How Are Older People Surviving The COVID-19 Pandemic?
In the wake of the COVID-19 pandemic, many reports and studies have proven that the severity of the COVID-19 virus rises with age. For both physical and social reasons, elders are more likely to be stuck put in institutionalized settings for their personal safeties. However, debates and discussions on how various countries are handling their elderly citizens in the wake of the virus continue to flurry.
In China, where the pandemic started, people aged 70 and older accounted for just 12 percent of all infections but more than half of all deaths, according to the Chinese Center for Disease Control and Prevention. In Italy, the average age of those dying is 80, according to a study by the Italian National Institute of Health. In the United States, people aged 65 and older have thus far accounted for 31 percent of cases, 53 percent of intensive care hospitalizations and 80 percent of deaths. COVID-19 deaths in nursing homes and long-time care facilities for the elderly in the U.S. account for one-third of the country’s total COVID-19 fatalities, according to the data compiled by the New York Times.

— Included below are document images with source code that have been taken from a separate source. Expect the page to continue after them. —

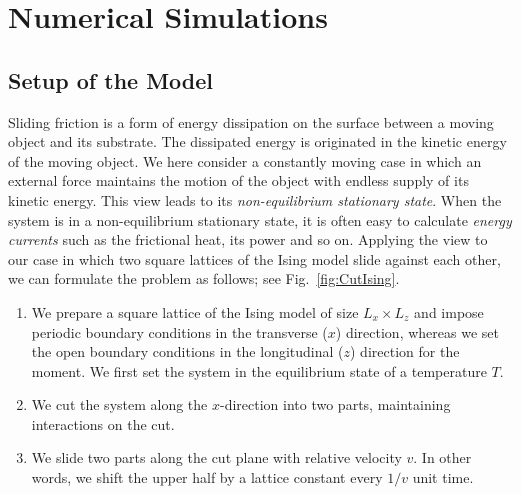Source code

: \chapter{Numerical Simulations}\label{chap:NumSim}

\section{Setup of the Model}\label{sec:SetupModel}
Sliding friction is a form of energy dissipation on the surface between a moving object and its substrate. The dissipated energy is originated in the kinetic energy of the moving object. We here consider a constantly moving case in which an external force maintains the motion of the object with endless supply of its kinetic energy. This view leads to its \textit{non-equilibrium stationary state}. When the system is in a non-equilibrium stationary state, it is often easy to calculate \textit{energy currents} such as the frictional heat, its power and so on. Applying the view to our case in which two square lattices of the Ising model slide against each other, we can formulate the problem as follows; see Fig.~\ref{fig:CutIsing}.
\begin{enumerate}
	\item We prepare a square lattice of the Ising model of size $L_{x}\times L_{z}$ and impose periodic boundary conditions in the transverse ($x$) direction, whereas we set the open boundary conditions in the longitudinal ($z$) direction for the moment. We first set the system in the equilibrium state of a temperature $T$.
	\item We cut the system along the $x$-direction into two parts, maintaining interactions on the cut.
	\item We slide two parts along the cut plane with relative velocity $v$. In other words, we shift the upper half by a lattice constant every $1/v$ unit time. 
\end{enumerate}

The UK government’s herd immunity policy, which requires people over 70 years of age to stay in their homes or nursing homes for four months to isolate them from the broader population, has led to widespread criticism that “weaker” members of society, such as the older generation, must be sacrificed to help create immunity. In Israel, about 30,000 elderly people usually benefit from going to day centres and clubs run by the Labour and Social Welfare Ministry, but new guidelines in the country’s Health Ministry have forced many of these citizens to be isolated. Perhaps the most notorious case comes in Sweden, which has become infamous for their rather lax approach in handling the crisis, where over 90 percent of their elderly citizens have died due to the virus, particularly those who are in nursing homes.

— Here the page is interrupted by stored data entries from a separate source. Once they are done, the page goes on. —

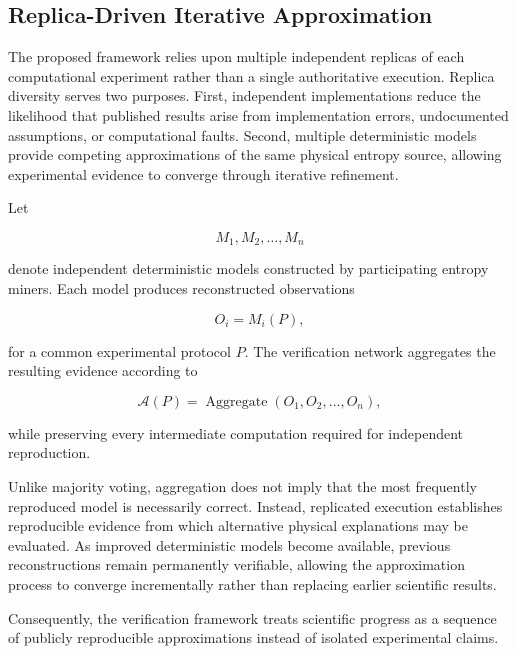 \documentclass[11pt]{article}
\begin{document}



\subsection{Replica-Driven Iterative Approximation}

The proposed framework relies upon multiple independent replicas of
each computational experiment rather than a single authoritative
execution.
Replica diversity serves two purposes.
First,
independent implementations reduce the likelihood that published
results arise from implementation errors,
undocumented assumptions,
or computational faults.
Second,
multiple deterministic models provide competing approximations of the
same physical entropy source,
allowing experimental evidence to converge through iterative refinement.

Let

\[
M_1,M_2,\ldots,M_n
\]

denote independent deterministic models constructed by participating
entropy miners.
Each model produces reconstructed observations

\[
O_i=M_i(P),
\]

for a common experimental protocol \(P\).
The verification network aggregates the resulting evidence according to

\[
\mathcal{A}(P)
=
\operatorname{Aggregate}
\left(
O_1,O_2,\ldots,O_n
\right),
\]

while preserving every intermediate computation required for
independent reproduction.

Unlike majority voting,
aggregation does not imply that the most frequently reproduced model is
necessarily correct.
Instead,
replicated execution establishes reproducible evidence from which
alternative physical explanations may be evaluated.
As improved deterministic models become available,
previous reconstructions remain permanently verifiable,
allowing the approximation process to converge incrementally rather
than replacing earlier scientific results.

Consequently,
the verification framework treats scientific progress as a sequence of
publicly reproducible approximations instead of isolated experimental
claims.
\end{document}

Compared to these cases, countries like China and Japan are handling things with much fewer complaints and criticisms towards their elderly. The measures they have taken include helping elderly people apply for temporary subsidies and other types of social relief, organizing their caretakers to adequately service them and supporting elderly care institutions in prioritizing the applications of elderly people in need.
While this is just a very small snippet to a bigger macrocosm, this epidemic nevertheless reflects upon how most governmental bodies and healthcare systems perform crisis management. In an era of increasing number of aging people relative to a country’s general population there are notable problems in nursing facilities, community services, social welfare for the elderly. Dr. Michael Head, a senior research fellow in global health at the University of Southampton in England, stressed about the lack of focus on the elderly in care homes. “Our elderly populations deserve better than to be ignored and forgotten.”
Although the pandemic may be stalking the world for a long time to come, more and more countries have launched recovery efforts, but concerns remain regarding the initiatives for the elderly. In this growing crisis, we still have time and plenty of opportunities, provided if we are able to adapt and learn and are identify these shortcomings and take devised steps to resolve them.